Figure 6.

FOXD2-AS1 functions as a ceRNA to sponge miR-7-5p to regulate TERT expression. (A) Predicted recognition sites of miR-7-5p on FOXD2-AS1. (B) Real-time PCR analysis of miR-7-5p and miR-7-1-3p expression in the indicated thyroid cancer cells. Transcript levels were normalized by U6 expression. Error bars represent the mean ± s.d. of three independent experiments. *P < 0.05. (C,D) The interaction between wild-type FOXD2-AS1 and miR-7-5p or miR-7-1-3p in thyroid cancer cells was investigated by RNA immunoprecipitation assay. Real-time PCR was performed to examine the expression of miR-7-5p and miR-7-1-3p. *P < 0.05. (E,F) The interaction between the wild-type or mutant FOXD2-AS1 and miR-7-5p or miR-7-1-3p in thyroid cancer cells was investigated by RNA immunoprecipitation assay.
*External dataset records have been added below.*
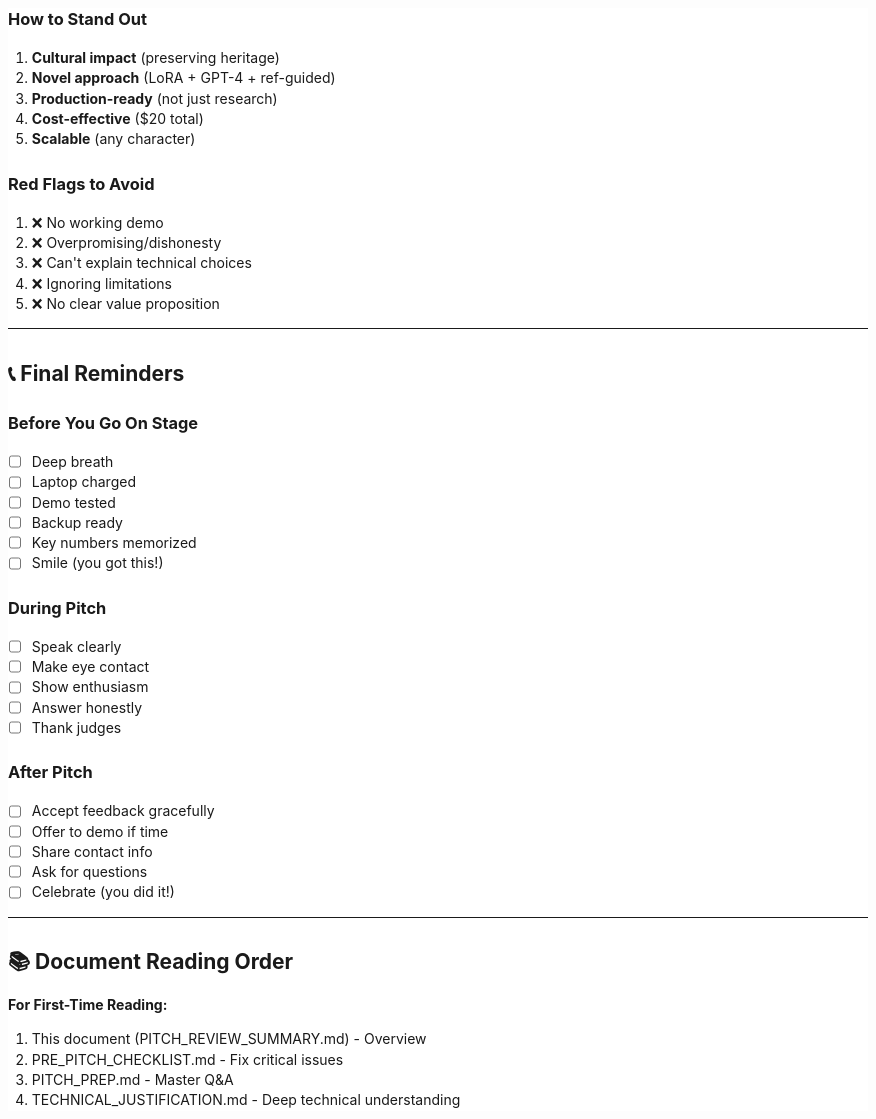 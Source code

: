 ### How to Stand Out
1. **Cultural impact** (preserving heritage)
2. **Novel approach** (LoRA + GPT-4 + ref-guided)
3. **Production-ready** (not just research)
4. **Cost-effective** ($20 total)
5. **Scalable** (any character)

### Red Flags to Avoid
1. ❌ No working demo
2. ❌ Overpromising/dishonesty
3. ❌ Can't explain technical choices
4. ❌ Ignoring limitations
5. ❌ No clear value proposition

---

## 📞 Final Reminders

### Before You Go On Stage
- [ ] Deep breath
- [ ] Laptop charged
- [ ] Demo tested
- [ ] Backup ready
- [ ] Key numbers memorized
- [ ] Smile (you got this!)

### During Pitch
- [ ] Speak clearly
- [ ] Make eye contact
- [ ] Show enthusiasm
- [ ] Answer honestly
- [ ] Thank judges

### After Pitch
- [ ] Accept feedback gracefully
- [ ] Offer to demo if time
- [ ] Share contact info
- [ ] Ask for questions
- [ ] Celebrate (you did it!)

---

## 📚 Document Reading Order

**For First-Time Reading:**
1. This document (PITCH_REVIEW_SUMMARY.md) - Overview
2. PRE_PITCH_CHECKLIST.md - Fix critical issues
3. PITCH_PREP.md - Master Q&A
4. TECHNICAL_JUSTIFICATION.md - Deep technical understanding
Real-time PCR was performed to examine the expression of miR-7-5p and miR-7-1-3p. *P < 0.05. (G) The predicted miR-7-5p target sequence in 3'UTRs of TERT. (H) Western blotting of TERT expression in the indicated cells. α-Tubulin served as the loading control. (I) Inhibition of miR-7-5p reversed the inhibitory effects of silencing FOXD2-AS1 on sphere formation ability of thyroid cancer cells. *P < 0.05. (J) Inhibition of miR-7-5p reversed the inhibitory effects of silencing FOXD2-AS1 on the fraction of side population in thyroid cancer cells. *P < 0.05. (K) Inhibition of miR-7-5p reversed the inhibitory effects of silencing FOXD2-AS1 on the fraction of CD133⁺ in thyroid cancer cells. *P < 0.05.